Алексей Петрович еще ничего не сказал о том, что ему нравится, а Комаудитория поняла его и отозвалась одобрительным гулом, даже в одном углу жиденько ударили в ладошки.
— Почему? — спросил Лобачев. — А потому, что иначе дальше жить нельзя. В самом деле, человека, который один думал и решал за всех, теперь уже нет, и мы должны думать и решать теперь сами, все вместе. Но это же не просто. Мы как-то отвыкли от этого. И даже если не отвыкли, все равно это очень сложно — думать и правильно решать самим. Даже в объеме нашего коллектива весенние события показывают нам — как это сложно. Некоторым весенние события и нынешнее собрание не нравится. Они потрясены и возмущены всем этим. Попробуем стать на их сторону.

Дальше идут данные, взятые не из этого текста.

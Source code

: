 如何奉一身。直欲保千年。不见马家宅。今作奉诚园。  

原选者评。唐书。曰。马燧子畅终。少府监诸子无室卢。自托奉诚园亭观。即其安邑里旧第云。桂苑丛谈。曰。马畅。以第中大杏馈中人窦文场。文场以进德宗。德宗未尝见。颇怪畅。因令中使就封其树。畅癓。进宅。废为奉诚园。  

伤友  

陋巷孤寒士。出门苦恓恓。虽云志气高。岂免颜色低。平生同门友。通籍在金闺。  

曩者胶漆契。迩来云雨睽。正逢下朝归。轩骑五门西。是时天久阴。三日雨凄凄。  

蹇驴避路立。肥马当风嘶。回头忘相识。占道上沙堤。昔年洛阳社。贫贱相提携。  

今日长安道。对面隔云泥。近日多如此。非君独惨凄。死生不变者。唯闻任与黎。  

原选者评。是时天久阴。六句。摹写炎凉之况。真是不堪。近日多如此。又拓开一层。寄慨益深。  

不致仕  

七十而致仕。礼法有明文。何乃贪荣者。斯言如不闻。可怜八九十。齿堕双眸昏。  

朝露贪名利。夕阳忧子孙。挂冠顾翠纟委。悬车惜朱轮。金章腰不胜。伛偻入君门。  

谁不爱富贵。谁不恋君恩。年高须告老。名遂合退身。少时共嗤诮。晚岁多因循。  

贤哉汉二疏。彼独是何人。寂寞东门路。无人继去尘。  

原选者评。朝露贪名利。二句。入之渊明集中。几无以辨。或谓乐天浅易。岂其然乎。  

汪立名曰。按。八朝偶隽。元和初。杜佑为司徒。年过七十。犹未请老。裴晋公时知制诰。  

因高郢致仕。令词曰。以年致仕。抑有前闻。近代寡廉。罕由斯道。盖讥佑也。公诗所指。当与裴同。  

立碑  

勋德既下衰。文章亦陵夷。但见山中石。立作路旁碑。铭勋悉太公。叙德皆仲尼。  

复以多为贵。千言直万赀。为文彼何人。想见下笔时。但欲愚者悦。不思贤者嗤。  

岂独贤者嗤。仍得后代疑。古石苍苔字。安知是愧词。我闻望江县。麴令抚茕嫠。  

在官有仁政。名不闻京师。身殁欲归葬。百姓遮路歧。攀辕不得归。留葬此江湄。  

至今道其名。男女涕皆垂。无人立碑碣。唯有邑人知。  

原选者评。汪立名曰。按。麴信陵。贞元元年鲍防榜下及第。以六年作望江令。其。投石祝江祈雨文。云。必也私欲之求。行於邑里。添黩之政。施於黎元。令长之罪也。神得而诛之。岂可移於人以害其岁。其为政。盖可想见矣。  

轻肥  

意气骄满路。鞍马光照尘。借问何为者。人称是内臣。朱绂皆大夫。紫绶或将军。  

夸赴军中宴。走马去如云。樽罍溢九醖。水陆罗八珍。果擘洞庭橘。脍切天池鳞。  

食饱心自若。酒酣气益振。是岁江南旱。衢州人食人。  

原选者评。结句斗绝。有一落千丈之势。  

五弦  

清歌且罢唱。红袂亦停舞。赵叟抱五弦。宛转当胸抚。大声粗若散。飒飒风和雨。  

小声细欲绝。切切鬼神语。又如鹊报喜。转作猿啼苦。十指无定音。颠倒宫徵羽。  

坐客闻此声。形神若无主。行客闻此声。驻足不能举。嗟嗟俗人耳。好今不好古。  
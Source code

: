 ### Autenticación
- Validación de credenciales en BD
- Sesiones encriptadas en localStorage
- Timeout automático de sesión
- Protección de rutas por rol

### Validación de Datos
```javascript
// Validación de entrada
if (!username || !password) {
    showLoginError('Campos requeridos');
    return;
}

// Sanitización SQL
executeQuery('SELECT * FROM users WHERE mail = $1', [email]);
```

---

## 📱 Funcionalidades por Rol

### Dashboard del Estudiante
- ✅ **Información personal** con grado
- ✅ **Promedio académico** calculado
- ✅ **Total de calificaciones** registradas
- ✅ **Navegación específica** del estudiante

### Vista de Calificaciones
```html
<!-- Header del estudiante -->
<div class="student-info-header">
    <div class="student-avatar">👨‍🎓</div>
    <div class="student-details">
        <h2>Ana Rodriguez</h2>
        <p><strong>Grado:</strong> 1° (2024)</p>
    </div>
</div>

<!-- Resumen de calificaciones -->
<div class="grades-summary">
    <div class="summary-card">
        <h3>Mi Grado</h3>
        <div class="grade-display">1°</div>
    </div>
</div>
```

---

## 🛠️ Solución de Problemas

Что бы им хотелось сделать? Задушить так называемое движение четвертого курса, заставить молчать Гвоздева, заставить молчать всех остальных. Чтобы было тихо, чтобы ничто не мешало работе, привычному течению жизни. В то же время они не против Двадцатого съезда, наоборот — согласны с ним. Но они понимают. Двадцатый съезд как осуждение Сталина, не больше. Но ведь его уже нет, а недобрый след, оставленный им в нашем сознании, — живет. Значит, правильно говорили тут, что искоренять надо не культ мертвого человека, а живые остатки этого культа. И когда неопытные ребята, но ребята наши, советские, комсомольцы, начинают горячиться и думать над тем, как это сделать, — а думают и горячатся они во многом неправильно, и это вполне естественно, — тут мы начинаем обзывать их, проводить аналогии, готовы гнать их с факультета. Предположим, что всего этого мы добьемся. Тогда будет тихо, спокойно. Но ведь нам партия сказала с трибуны съезда: по-старому, как было раньше, жить нельзя, надо восстанавливать ленинские нормы. А кто из нас в точности знает, как восстановить эти нормы, скажем, у нас на факультете? Каждый, кто выступает, думает, что он знает. И каждый говорит свое. Найдем ли мы истину? Найдем. А пока ищем. И мне лично не страшно, что говорят здесь комсомольцы, что говорит Гвоздев. Мне нравится, что мы ищем, что мы думаем. И думаем вслух.